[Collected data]
::::::::
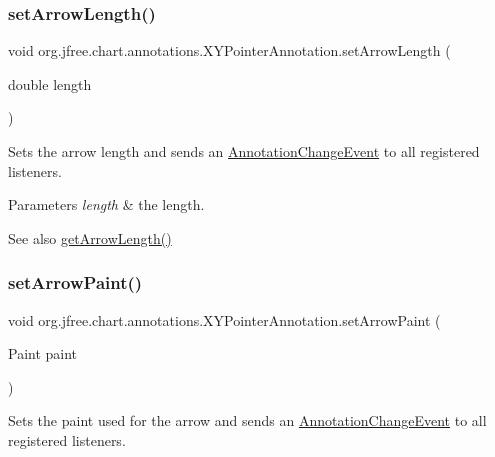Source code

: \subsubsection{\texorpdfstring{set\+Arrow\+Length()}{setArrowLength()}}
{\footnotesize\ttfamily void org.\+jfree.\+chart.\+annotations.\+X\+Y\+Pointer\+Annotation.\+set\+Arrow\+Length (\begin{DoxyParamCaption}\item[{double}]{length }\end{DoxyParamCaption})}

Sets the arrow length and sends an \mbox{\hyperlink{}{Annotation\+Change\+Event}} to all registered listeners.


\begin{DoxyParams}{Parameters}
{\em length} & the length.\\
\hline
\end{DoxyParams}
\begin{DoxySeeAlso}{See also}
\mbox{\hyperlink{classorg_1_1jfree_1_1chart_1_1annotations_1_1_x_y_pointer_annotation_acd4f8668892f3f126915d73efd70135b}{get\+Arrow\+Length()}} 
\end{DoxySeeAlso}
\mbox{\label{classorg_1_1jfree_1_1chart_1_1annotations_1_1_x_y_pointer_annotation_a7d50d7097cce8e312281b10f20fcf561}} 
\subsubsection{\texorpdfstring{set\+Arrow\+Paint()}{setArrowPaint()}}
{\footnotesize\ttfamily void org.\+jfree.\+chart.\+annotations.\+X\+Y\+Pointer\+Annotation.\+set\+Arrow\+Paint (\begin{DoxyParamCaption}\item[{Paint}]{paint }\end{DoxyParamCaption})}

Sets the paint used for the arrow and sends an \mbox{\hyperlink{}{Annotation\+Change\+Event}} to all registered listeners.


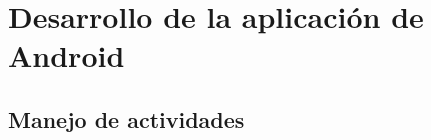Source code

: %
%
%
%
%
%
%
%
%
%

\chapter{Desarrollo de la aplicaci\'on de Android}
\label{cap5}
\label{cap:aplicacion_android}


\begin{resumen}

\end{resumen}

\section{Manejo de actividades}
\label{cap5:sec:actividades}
::::::::
__Your goal__
Which of the lines above hold the string "actividades"? Copy each one.

__Solution below__
\section{Manejo de actividades}
\label{cap5:sec:actividades}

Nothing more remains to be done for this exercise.